When I visit another department I always like to get a feel for how they do business. How are faculty treated? How are the grad students and postdocs treated and supported? What does the lab space look like and how tight is it? How colleagial does the department seem? How much teaching do the PIs do? Etc., etc.
This mix of variables is always different and often in surprising ways. Much of the tolerance for some features is in the eye of the beholder, in that we all make sacrifices in areas that hold less priority in our lives. How much weight do you place on institutional support of grad students? More than lab space? More than having an office and lab in the same building? What about teaching load?

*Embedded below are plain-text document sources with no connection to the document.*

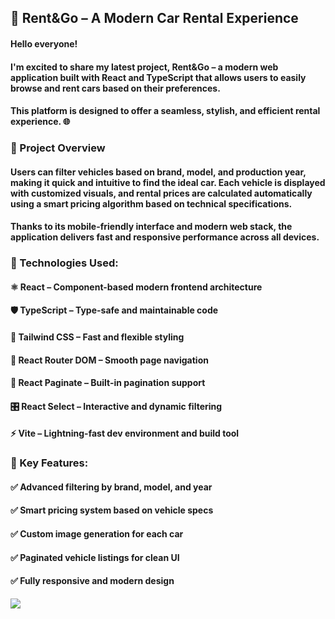 <h2>🚗 Rent&Go – A Modern Car Rental Experience</h2>

<h4>Hello everyone!</h4>

<h4>I'm excited to share my latest project, Rent&Go – a modern web application built with React and TypeScript that allows users to easily browse and rent cars based on their preferences. </h4>

<h4>This platform is designed to offer a seamless, stylish, and efficient rental experience. 🌐

</h4>

<h3>🔎 Project Overview</h3>

<h4>Users can filter vehicles based on brand, model, and production year, making it quick and intuitive to find the ideal car. Each vehicle is displayed with customized visuals, and rental prices are calculated automatically using a smart pricing algorithm based on technical specifications.</h4>

<h4>Thanks to its mobile-friendly interface and modern web stack, the application delivers fast and responsive performance across all devices.</h4>

<h3>🚀 Technologies Used:</h3>

<h4>⚛️ React – Component-based modern frontend architecture</h4>

<h4>🛡️ TypeScript – Type-safe and maintainable code</h4>

<h4>🎨 Tailwind CSS – Fast and flexible styling</h4>

<h4>📍 React Router DOM – Smooth page navigation</h4>

<h4>🔄 React Paginate – Built-in pagination support</h4>

<h4>🎛️ React Select – Interactive and dynamic filtering</h4>

<h4>⚡ Vite – Lightning-fast dev environment and build tool</h4>

<h3>🎯 Key Features:</h3>

<h4>✅ Advanced filtering by brand, model, and year</h4>

<h4>✅ Smart pricing system based on vehicle specs</h4>

<h4>✅ Custom image generation for each car</h4>

<h4>✅ Paginated vehicle listings for clean UI</h4>

<h4>✅ Fully responsive and modern design</h4>

![](screen.gif)
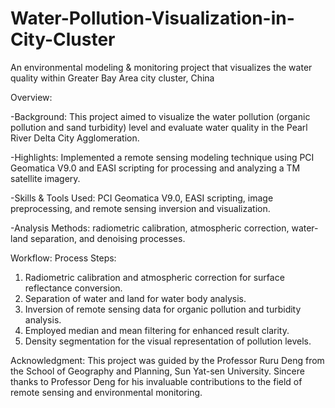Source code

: # Water-Pollution-Visualization-in-City-Cluster
An environmental modeling &amp; monitoring project that visualizes the water quality within Greater Bay Area city cluster, China

Overview:

-Background: This project aimed to visualize the water pollution (organic pollution and sand turbidity) level and evaluate water quality in the Pearl River Delta City Agglomeration.

-Highlights: Implemented a remote sensing modeling technique using PCI Geomatica V9.0 and EASI scripting for processing and analyzing a TM satellite imagery.

-Skills & Tools Used: PCI Geomatica V9.0, EASI scripting, image preprocessing, and remote sensing inversion and visualization.

-Analysis Methods: radiometric calibration, atmospheric correction, water-land separation, and denoising processes.

Workflow:
Process Steps:
1. Radiometric calibration and atmospheric correction for surface reflectance conversion.
2. Separation of water and land for water body analysis.
3. Inversion of remote sensing data for organic pollution and turbidity analysis.
4. Employed median and mean filtering for enhanced result clarity.
5. Density segmentation for the visual representation of pollution levels.

Acknowledgment:
This project was guided by the Professor Ruru Deng from the School of Geography and Planning, Sun Yat-sen University. Sincere thanks to Professor Deng for his invaluable contributions to the field of remote sensing and environmental monitoring.
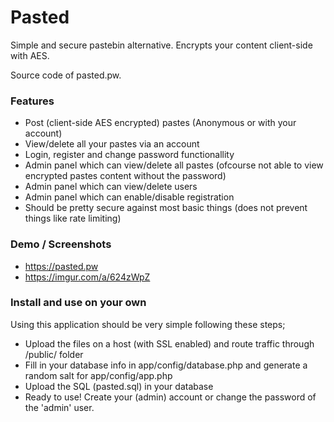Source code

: # Pasted
Simple and secure pastebin alternative. Encrypts your content client-side with AES. 

Source code of pasted.pw.

### Features
- Post (client-side AES encrypted) pastes (Anonymous or with your account)
- View/delete all your pastes via an account
- Login, register and change password functionallity
- Admin panel which can view/delete all pastes (ofcourse not able to view encrypted pastes content without the password)
- Admin panel which can view/delete users
- Admin panel which can enable/disable registration
- Should be pretty secure against most basic things (does not prevent things like rate limiting)

### Demo / Screenshots
- https://pasted.pw
- https://imgur.com/a/624zWpZ

### Install and use on your own
Using this application should be very simple following these steps;
- Upload the files on a host (with SSL enabled) and route traffic through /public/ folder
- Fill in your database info in app/config/database.php and generate a random salt for app/config/app.php
- Upload the SQL (pasted.sql) in your database
- Ready to use! Create your (admin) account or change the password of the 'admin' user.
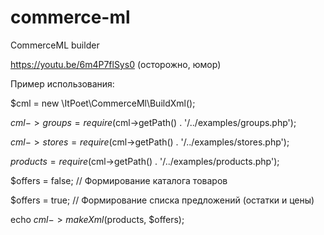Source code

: # commerce-ml
CommerceML builder

https://youtu.be/6m4P7flSys0 (осторожно, юмор)

Пример использования:

$cml = new \ItPoet\CommerceMl\BuildXml();

$cml->groups = require ($cml->getPath() . '/../examples/groups.php');

$cml->stores = require ($cml->getPath() . '/../examples/stores.php');

$products = require ($cml->getPath() . '/../examples/products.php');

$offers = false; // Формирование каталога товаров

$offers = true; // Формирование списка предложений (остатки и цены)

echo $cml->makeXml($products, $offers);
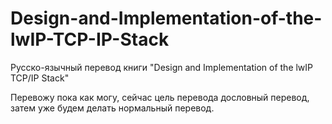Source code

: # Design-and-Implementation-of-the-lwIP-TCP-IP-Stack
Русско-язычный перевод книги "Design and Implementation of the lwIP TCP/IP Stack"

Перевожу пока как могу, сейчас цель перевода дословный перевод, затем уже будем делать нормальный перевод.
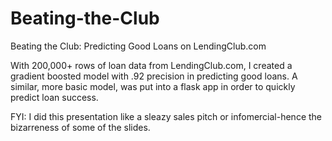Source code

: # Beating-the-Club
Beating the Club: Predicting Good Loans on LendingClub.com

With 200,000+ rows of loan data from LendingClub.com, I created a gradient boosted model with .92 precision in predicting good loans. A similar, more basic model, was put into a flask app in order to quickly predict loan success.

FYI: I did this presentation like a sleazy sales pitch or infomercial-hence the bizarreness of some of the slides.
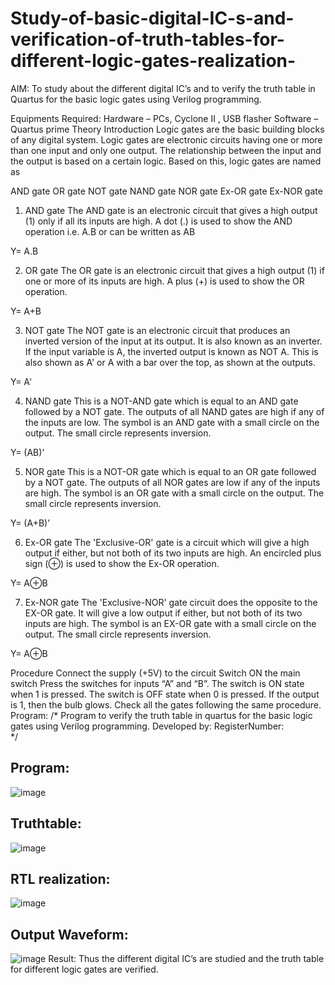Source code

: # Study-of-basic-digital-IC-s-and-verification-of-truth-tables-for-different-logic-gates-realization-
 AIM:
To study about the different digital IC’s and to verify the truth table in Quartus for the basic logic gates using Verilog programming.

Equipments Required:
Hardware – PCs, Cyclone II , USB flasher
Software – Quartus prime
Theory
Introduction
Logic gates are the basic building blocks of any digital system. Logic gates are electronic circuits having one or more than one input and only one output. The relationship between the input and the output is based on a certain logic. Based on this, logic gates are named as

AND gate
OR gate
NOT gate
NAND gate
NOR gate
Ex-OR gate
Ex-NOR gate
1) AND gate
The AND gate is an electronic circuit that gives a high output (1) only if all its inputs are high. A dot (.) is used to show the AND operation i.e. A.B or can be written as AB

Y= A.B

2) OR gate
The OR gate is an electronic circuit that gives a high output (1) if one or more of its inputs are high. A plus (+) is used to show the OR operation.

Y= A+B

3) NOT gate
The NOT gate is an electronic circuit that produces an inverted version of the input at its output. It is also known as an inverter. If the input variable is A, the inverted output is known as NOT A. This is also shown as A' or A with a bar over the top, as shown at the outputs.

Y= A'

4) NAND gate
This is a NOT-AND gate which is equal to an AND gate followed by a NOT gate. The outputs of all NAND gates are high if any of the inputs are low. The symbol is an AND gate with a small circle on the output. The small circle represents inversion.

Y= (AB)’

5) NOR gate
This is a NOT-OR gate which is equal to an OR gate followed by a NOT gate. The outputs of all NOR gates are low if any of the inputs are high. The symbol is an OR gate with a small circle on the output. The small circle represents inversion.

Y= (A+B)’

6) Ex-OR gate
The 'Exclusive-OR' gate is a circuit which will give a high output if either, but not both of its two inputs are high. An encircled plus sign (⊕) is used to show the Ex-OR operation.

Y= A⊕B

7) Ex-NOR gate
The 'Exclusive-NOR' gate circuit does the opposite to the EX-OR gate. It will give a low output if either, but not both of its two inputs are high. The symbol is an EX-OR gate with a small circle on the output. The small circle represents inversion.

Y= A⊕B

Procedure
Connect the supply (+5V) to the circuit
Switch ON the main switch
Press the switches for inputs “A” and “B”. The switch is ON state when 1 is pressed. The switch is OFF state when 0 is pressed.
If the output is 1, then the bulb glows.
Check all the gates following the same procedure.
Program:
/*
Program to verify the truth table in quartus for the basic logic gates using Verilog programming.
Developed by: 
RegisterNumber:  
*/
 ## Program:
 ![image](https://github.com/Lokeshvaran9600/Study-of-basic-digital-IC-s-and-verification-of-truth-tables-for-different-logic-gates-realization-/assets/145972263/78d2b24d-839e-47f7-9669-4310045625f5)
## Truthtable:
![image](https://github.com/Lokeshvaran9600/Study-of-basic-digital-IC-s-and-verification-of-truth-tables-for-different-logic-gates-realization-/assets/145972263/56c0c48b-98e0-4fa4-9299-2b455f300626)

 ## RTL realization:
 ![image](https://github.com/Lokeshvaran9600/Study-of-basic-digital-IC-s-and-verification-of-truth-tables-for-different-logic-gates-realization-/assets/145972263/32e4bc4f-6612-4a08-aee2-fd8eecddb5f6)
## Output Waveform:
![image](https://github.com/Lokeshvaran9600/Study-of-basic-digital-IC-s-and-verification-of-truth-tables-for-different-logic-gates-realization-/assets/145972263/12de9935-2be8-40e8-913d-5e0a7a3e82f0)
Result:
Thus the different digital IC’s are studied and the truth table for different logic gates are verified.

In the non-biomed sciences there is perhaps a surprising amount of variability in the conditions and demands associated with PIhood at institutions across the country. Additional variability can come from the relative funding rates of PIs, but the NSFers can't haul in the type of funding that frees you up in the way that NIH peeps are accustom to, leaving only so far one can deviate from the base. In that way, institutional variation may be more critical to those of us in the "basic" sciences.

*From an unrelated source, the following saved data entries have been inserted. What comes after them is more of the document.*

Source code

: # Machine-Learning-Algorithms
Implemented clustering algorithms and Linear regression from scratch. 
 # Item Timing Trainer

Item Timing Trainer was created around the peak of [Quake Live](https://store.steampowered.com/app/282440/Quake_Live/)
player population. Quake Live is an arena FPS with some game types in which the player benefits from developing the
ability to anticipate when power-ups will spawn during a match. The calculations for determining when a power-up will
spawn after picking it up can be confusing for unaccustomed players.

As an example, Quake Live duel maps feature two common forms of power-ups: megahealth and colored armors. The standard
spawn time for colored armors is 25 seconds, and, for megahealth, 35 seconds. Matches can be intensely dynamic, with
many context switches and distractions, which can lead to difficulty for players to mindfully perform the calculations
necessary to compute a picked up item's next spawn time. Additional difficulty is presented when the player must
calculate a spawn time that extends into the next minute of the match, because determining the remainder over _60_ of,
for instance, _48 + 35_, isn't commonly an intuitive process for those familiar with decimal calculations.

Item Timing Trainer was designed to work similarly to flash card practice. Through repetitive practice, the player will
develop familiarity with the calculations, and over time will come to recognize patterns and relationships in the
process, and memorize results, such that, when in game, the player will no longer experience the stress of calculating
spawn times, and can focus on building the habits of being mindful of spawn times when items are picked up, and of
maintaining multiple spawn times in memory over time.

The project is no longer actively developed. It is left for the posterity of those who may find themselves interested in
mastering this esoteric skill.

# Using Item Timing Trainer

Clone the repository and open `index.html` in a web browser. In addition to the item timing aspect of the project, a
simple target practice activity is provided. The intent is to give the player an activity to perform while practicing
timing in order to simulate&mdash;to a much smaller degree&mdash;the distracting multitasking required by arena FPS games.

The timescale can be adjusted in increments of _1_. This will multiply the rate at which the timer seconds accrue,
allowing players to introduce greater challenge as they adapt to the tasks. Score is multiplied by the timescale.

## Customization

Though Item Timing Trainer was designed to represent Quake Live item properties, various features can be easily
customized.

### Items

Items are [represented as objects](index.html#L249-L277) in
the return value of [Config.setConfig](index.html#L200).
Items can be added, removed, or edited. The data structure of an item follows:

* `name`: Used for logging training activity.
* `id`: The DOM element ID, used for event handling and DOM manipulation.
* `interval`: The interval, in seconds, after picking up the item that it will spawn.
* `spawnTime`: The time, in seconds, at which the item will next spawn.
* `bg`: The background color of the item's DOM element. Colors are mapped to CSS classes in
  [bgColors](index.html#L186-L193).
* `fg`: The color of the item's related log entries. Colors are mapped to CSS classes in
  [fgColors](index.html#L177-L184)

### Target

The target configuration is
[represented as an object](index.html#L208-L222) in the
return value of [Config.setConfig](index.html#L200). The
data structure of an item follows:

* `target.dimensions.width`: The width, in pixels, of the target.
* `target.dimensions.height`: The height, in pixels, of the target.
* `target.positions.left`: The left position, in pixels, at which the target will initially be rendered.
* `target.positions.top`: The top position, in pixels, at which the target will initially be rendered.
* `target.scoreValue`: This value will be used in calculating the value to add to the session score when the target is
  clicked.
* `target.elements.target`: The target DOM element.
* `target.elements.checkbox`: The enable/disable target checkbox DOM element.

All of this is perhaps a round about way to say that I my travels have unexpectedly given me more appreciation for my own job and institution. I think we tend to fixate on the issues we know well from our own places of employment and believe that nowhere else could possibly be as backassward and maybe that is true on certain topics. At the same time, most of us chose our institutions in comparison to others where we might have had an offer. We did so based on the value we place on some of the many variables associated with this job. Perhaps some things were unanticipated from the vantage point of being on the job market, but on the whole it is probably a good idea to identify some of things about your job and institution that you appreciate once in a while.
Then you can go back to complaining to colleagues about how horrible your institution is.